Так, в русской литературе XVIII в. два произведения, претендовавшие на статус «большой формы», – «Письма русского путешественника» Николая Карамзина и «Путешествие из Петербурга в Москву» Александра Радищева – рождались в русле национально преломленных традиций Л. Стерна. В карамзинской версии путешествие русского аристократа в предреволюционную Европу служит патриотическому доказательству природных, ментальных и политических преимуществ России перед странами Западной Европы, что исключает зарождение в России революционных процессов и идей. Радищевская версия «сентиментального путешествия», обращенная в сторону России и национальной истории, преследовала цель – показать поверхностность русского Просвещения, скрывающего под личиной внешнего европеизма – средневековую темноту и вековую отсталость Российской империи. Сравнительный анализ европейской и российской истории вел Радищева к обоснованию усугубляющегося кризиса и неизбежной вспышки революционных протестов в переполненной противоречиями России.
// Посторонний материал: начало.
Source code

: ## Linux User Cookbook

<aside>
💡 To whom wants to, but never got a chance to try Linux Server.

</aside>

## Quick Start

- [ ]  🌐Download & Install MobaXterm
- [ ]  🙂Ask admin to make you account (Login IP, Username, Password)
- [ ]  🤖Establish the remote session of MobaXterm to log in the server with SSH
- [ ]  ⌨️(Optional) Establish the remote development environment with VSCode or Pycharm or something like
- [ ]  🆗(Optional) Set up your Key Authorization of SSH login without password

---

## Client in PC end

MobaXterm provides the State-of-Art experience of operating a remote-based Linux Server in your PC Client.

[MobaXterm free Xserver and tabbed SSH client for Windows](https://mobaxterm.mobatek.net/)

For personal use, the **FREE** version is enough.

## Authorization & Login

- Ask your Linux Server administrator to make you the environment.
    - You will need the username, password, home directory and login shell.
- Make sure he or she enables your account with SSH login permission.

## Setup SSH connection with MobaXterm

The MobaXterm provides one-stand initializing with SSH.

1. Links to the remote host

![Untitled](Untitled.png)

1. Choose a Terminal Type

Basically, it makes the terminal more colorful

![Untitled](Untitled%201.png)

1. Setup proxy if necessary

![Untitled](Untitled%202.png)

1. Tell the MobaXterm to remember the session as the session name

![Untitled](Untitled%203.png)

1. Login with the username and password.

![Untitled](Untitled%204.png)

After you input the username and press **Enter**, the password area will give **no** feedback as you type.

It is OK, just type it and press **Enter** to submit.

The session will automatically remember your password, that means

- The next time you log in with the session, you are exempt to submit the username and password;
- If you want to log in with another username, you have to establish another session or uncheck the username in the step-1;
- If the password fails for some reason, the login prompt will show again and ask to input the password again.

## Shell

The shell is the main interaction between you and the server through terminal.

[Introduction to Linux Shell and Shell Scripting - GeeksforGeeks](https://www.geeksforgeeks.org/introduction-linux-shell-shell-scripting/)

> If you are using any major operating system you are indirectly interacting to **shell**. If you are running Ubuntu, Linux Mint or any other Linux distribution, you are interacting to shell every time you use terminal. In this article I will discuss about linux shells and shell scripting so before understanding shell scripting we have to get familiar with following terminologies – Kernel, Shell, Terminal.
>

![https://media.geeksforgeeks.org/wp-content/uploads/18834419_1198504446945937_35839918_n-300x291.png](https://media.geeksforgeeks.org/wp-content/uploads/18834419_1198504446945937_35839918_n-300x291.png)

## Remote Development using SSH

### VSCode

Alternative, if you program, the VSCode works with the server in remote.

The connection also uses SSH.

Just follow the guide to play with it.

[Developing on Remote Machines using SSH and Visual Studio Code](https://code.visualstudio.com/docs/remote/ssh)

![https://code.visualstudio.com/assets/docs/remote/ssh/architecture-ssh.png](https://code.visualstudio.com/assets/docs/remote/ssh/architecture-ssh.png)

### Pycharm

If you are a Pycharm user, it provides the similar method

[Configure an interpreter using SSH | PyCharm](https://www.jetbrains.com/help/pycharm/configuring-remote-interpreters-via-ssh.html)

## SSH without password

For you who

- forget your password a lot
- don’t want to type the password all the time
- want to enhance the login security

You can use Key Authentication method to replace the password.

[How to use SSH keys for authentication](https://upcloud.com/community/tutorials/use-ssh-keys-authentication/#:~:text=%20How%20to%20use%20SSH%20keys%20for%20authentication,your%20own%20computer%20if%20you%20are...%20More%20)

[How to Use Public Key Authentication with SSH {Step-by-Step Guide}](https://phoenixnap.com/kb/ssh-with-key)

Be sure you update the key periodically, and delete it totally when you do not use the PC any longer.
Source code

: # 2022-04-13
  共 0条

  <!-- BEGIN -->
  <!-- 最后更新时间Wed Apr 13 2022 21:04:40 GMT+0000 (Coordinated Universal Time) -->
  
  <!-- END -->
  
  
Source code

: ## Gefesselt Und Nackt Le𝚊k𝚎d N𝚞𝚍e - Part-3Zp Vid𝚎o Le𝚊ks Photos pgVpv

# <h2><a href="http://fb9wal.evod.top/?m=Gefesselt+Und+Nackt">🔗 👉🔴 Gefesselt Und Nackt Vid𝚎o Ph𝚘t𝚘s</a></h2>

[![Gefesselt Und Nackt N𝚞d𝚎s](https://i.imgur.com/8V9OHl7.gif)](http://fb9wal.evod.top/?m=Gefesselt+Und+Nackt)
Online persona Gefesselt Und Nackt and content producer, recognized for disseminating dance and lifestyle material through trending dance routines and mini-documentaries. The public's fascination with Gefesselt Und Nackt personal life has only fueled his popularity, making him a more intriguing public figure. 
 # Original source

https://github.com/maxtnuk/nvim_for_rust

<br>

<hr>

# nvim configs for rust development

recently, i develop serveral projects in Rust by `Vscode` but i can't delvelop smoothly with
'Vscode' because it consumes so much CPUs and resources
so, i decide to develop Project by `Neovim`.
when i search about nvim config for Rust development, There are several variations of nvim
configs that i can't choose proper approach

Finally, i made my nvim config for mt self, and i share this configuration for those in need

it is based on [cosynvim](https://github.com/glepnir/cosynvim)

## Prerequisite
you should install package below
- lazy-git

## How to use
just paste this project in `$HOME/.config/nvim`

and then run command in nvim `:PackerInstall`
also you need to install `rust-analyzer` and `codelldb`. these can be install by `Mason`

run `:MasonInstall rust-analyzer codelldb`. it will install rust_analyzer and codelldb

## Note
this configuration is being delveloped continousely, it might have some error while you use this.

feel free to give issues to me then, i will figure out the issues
Противоположный результат сходных либеральных рефлексий свидетельствовал об амбивалентности российского исторического процесса на рубеже XVIII – XIX вв.
Но был в эпоху Просвещения еще один важный опыт создания «большой формы» – «Философские повести» Вольтера и его историческая поэма «Орлеанская дева». Соединение в одном тексте нескольких различных и даже взаимоисключающих дискурсов – концептуально-философского и иронико-гротескного, героического и бытового, психологического и политического – сделало «Философские повести» и, по-своему, «Орлеанскую деву» символическими инструментами философской и исторической деконструкции любых объектов действительности и культуры, на протяжении длительного времени увлекавших его адептов и последователей, в том числе в России (в первую очередь, – Пушкина).
В начале XIX в. пушкинский «роман в стихах» представлял собой редкий случай большой стихотворной формы, сравнительно с которой любая поэма этого и следующего веков казались, если и не совсем «малой» формой, то уже и не «большой» (исключения составляют некрасовская эпопея «Кому на Руси жить хорошо», а в ХХ в. – «книга про бойца» Твардовского с продолжением «Теркина на том свете»). «Симфонии» А. Белого также являются феноменом большой поэтической формы, но замысел словесного прозаического произведения, написанного по законам музыкальной композиции, – принципиально иной, нежели у «больших поэм» в стихах и «Евгения Онегина».
Подлинно «малой», притом концептуально малой формой на этом фоне выступают, например, четверостишия Тютчева или (что еще более показательно) крылатые выражения из грибоедовского «Горя от ума», зажившие самостоятельной жизнью в окололитературном обиходе. Однако, несмотря на известную интерпретацию Белинским «Евгения Онегина» как «энциклопедии русской жизни», – это была все же, скорее, метафора; никто этой «энциклопедии» в этом качестве никогда не читал и не изучал. Пушкинский роман всегда воспринимался как авторская исповедь – от лица своего поколения, от имени своего поэтического «Я» – и воспринимался как субъективный «магический кристалл», далекий от какой-либо объективности. «Большая форма» стихотворного романа отнюдь не мешала такому, лирическому восприятию текста (в отличие от эпических сочинений Некрасова и Твардовского, понимавшихся современниками объективистски).
В то же время разошедшееся на цитаты и остроумные «mots» «Горе от ума» воспринималось на протяжении последующих двух веков как «глас народа» (именно в атомизированном состоянии), т.е. уникальное воплощение устойчивой «объектности» литературного текста (раздробленного на минимальные микротексты). Вырванные из контекста произведения Грибоедова и из культурно-исторического контекста эпохи, эти микротексты зажили самостоятельной жизнью как анонимные тексты, применимые в любых условиях и к различным конкретным случаям.